_PROBLEM TO WORK ON_
Start at the top of the records and, please, print each line exactly through the line that contains "对arg[i]执行写操作实际", leaving out all pictures.
'''
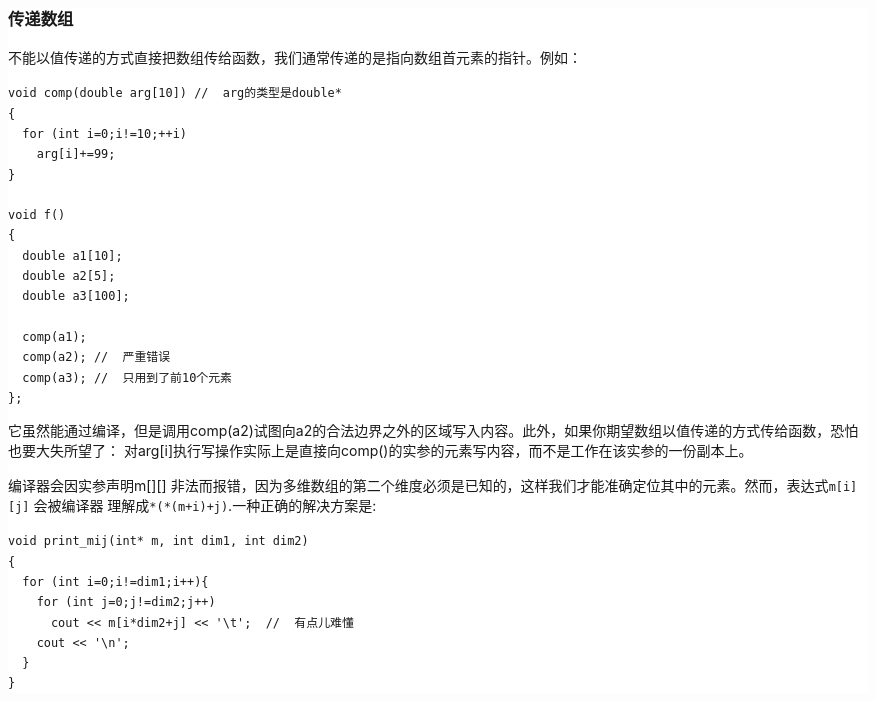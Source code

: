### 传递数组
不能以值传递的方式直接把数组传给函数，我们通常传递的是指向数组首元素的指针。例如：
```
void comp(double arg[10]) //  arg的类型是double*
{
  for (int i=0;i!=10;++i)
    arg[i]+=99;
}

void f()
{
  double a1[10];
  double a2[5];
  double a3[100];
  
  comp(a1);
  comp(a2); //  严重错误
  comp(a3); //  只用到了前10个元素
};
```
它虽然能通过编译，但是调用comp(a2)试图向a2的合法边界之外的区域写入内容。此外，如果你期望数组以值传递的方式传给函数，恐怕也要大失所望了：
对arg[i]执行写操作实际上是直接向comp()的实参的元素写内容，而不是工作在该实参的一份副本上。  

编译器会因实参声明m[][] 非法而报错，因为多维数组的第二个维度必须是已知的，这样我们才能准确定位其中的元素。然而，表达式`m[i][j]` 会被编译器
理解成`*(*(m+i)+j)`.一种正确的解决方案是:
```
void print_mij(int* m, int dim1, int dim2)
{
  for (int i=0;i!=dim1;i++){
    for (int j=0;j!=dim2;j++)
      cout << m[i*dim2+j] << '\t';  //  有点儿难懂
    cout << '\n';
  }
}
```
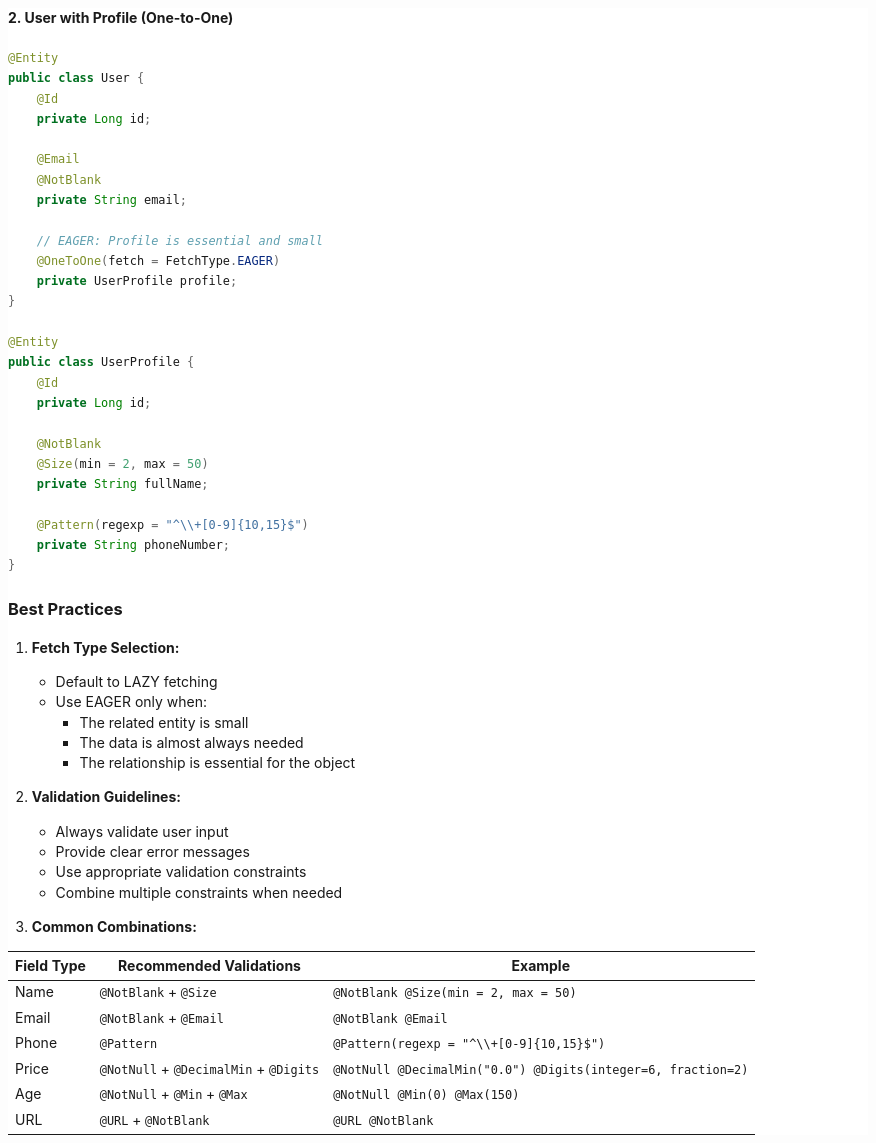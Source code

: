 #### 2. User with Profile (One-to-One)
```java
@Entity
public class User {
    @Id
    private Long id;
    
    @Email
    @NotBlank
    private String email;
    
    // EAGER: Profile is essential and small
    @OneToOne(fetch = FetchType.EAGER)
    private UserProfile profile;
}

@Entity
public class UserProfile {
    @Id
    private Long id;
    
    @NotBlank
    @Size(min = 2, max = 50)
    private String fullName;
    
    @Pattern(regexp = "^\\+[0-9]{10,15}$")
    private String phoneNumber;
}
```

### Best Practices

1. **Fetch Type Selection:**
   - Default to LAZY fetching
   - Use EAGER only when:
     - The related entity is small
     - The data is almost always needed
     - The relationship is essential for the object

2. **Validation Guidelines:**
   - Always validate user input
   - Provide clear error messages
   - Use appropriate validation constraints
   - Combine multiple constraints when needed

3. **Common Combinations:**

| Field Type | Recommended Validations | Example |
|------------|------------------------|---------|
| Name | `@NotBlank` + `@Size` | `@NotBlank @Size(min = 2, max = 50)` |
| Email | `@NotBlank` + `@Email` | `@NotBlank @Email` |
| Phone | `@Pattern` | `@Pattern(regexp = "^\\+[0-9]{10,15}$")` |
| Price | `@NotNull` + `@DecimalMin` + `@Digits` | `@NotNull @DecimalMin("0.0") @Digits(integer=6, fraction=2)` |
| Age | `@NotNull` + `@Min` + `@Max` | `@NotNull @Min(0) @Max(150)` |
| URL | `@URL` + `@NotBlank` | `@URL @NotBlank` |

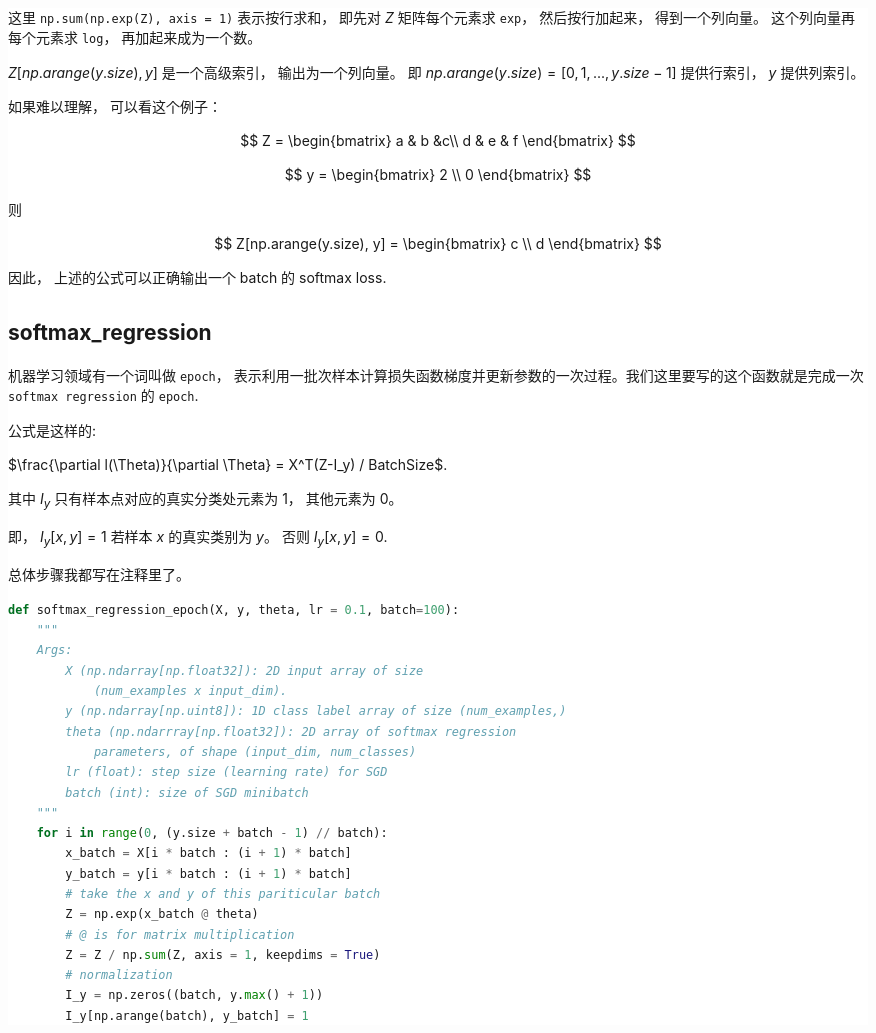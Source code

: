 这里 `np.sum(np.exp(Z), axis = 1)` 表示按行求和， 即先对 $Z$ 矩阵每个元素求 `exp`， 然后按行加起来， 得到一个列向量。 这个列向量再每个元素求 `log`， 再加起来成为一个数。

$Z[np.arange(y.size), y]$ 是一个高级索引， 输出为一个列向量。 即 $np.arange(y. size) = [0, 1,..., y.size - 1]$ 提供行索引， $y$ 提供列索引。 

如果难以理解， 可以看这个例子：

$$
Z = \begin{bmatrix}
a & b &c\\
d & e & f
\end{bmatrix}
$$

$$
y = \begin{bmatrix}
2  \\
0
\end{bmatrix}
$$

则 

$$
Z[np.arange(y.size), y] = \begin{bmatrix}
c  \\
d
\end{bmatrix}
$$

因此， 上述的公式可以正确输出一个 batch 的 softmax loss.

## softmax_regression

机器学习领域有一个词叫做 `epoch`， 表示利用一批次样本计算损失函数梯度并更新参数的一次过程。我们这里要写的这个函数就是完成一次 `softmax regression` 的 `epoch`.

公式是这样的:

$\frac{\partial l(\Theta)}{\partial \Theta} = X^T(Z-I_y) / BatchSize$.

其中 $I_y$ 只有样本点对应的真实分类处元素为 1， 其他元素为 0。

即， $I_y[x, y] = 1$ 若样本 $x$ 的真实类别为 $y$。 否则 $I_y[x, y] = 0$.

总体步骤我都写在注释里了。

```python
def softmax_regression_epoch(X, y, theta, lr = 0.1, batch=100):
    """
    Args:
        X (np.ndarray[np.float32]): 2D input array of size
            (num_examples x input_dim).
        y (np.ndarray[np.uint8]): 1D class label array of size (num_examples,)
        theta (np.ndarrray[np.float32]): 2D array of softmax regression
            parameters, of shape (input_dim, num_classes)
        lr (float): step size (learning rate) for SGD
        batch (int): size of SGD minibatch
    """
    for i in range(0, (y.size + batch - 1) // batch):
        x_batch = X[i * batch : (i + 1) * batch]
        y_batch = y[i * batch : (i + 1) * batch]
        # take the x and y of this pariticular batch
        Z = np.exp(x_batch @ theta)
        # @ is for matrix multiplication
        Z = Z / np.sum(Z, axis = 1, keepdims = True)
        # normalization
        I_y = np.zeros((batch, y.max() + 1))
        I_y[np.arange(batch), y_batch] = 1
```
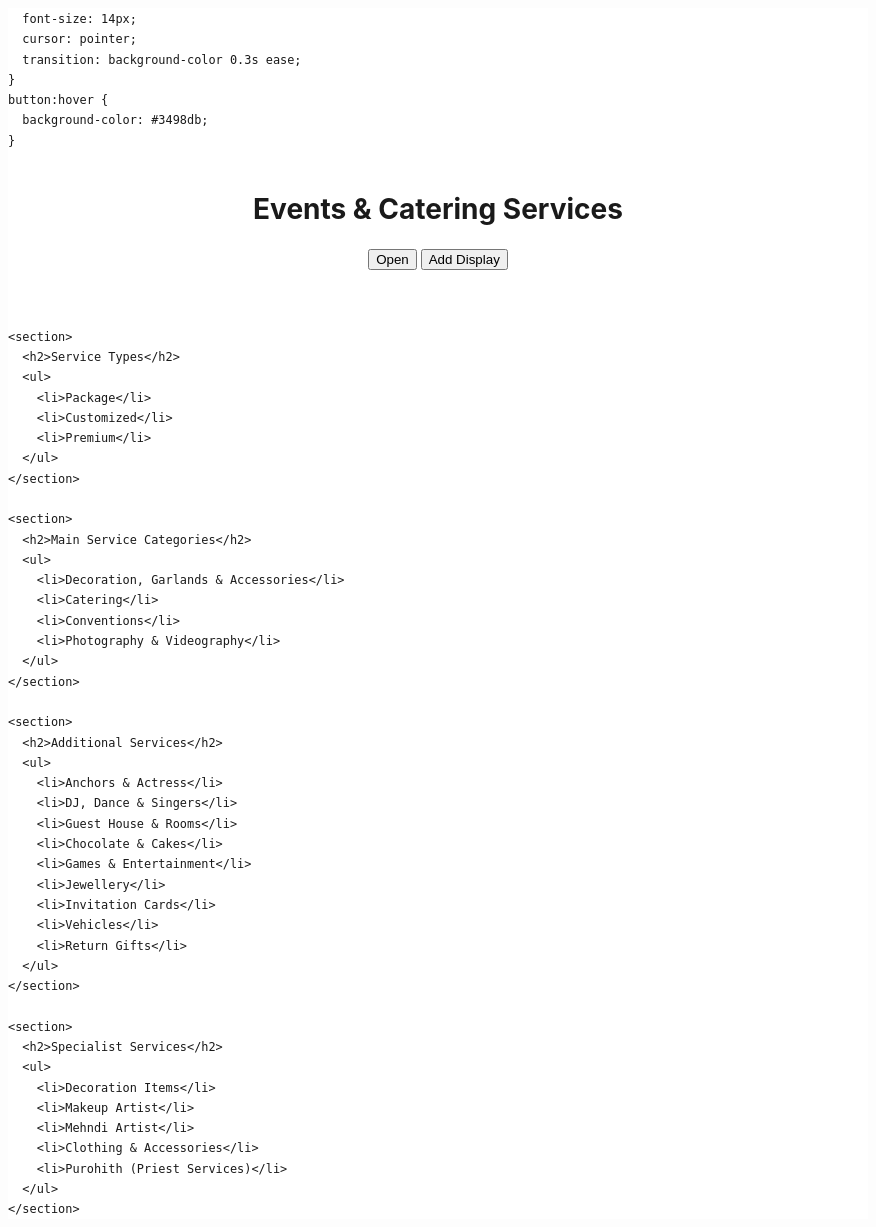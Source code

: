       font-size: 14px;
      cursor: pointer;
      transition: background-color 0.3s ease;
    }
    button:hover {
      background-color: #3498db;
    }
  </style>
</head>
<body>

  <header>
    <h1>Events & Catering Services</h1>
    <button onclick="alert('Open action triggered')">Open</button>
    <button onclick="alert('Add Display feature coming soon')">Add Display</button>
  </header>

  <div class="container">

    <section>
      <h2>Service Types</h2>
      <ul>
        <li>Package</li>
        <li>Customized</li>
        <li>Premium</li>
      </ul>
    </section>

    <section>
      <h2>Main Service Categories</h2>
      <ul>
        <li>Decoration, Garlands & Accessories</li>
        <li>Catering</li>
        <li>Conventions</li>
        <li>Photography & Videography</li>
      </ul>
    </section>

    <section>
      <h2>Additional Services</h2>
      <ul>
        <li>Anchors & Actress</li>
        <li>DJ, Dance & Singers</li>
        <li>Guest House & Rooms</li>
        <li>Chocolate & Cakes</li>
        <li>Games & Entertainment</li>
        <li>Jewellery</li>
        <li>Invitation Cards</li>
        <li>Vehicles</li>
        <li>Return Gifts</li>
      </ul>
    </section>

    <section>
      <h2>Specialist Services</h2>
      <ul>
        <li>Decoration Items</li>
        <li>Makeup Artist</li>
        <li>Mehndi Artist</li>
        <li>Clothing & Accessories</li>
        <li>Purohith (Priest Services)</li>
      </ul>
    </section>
'''
_REPLY_
Source code

:### 传递数组
不能以值传递的方式直接把数组传给函数，我们通常传递的是指向数组首元素的指针。例如：
```
void comp(double arg[10]) //  arg的类型是double*
{
  for (int i=0;i!=10;++i)
    arg[i]+=99;
}

void f()
{
  double a1[10];
  double a2[5];
  double a3[100];
  
  comp(a1);
  comp(a2); //  严重错误
  comp(a3); //  只用到了前10个元素
};
```
它虽然能通过编译，但是调用comp(a2)试图向a2的合法边界之外的区域写入内容。此外，如果你期望数组以值传递的方式传给函数，恐怕也要大失所望了：
对arg[i]执行写操作实际上是直接向comp()的实参的元素写内容，而不是工作在该实参的一份副本上。  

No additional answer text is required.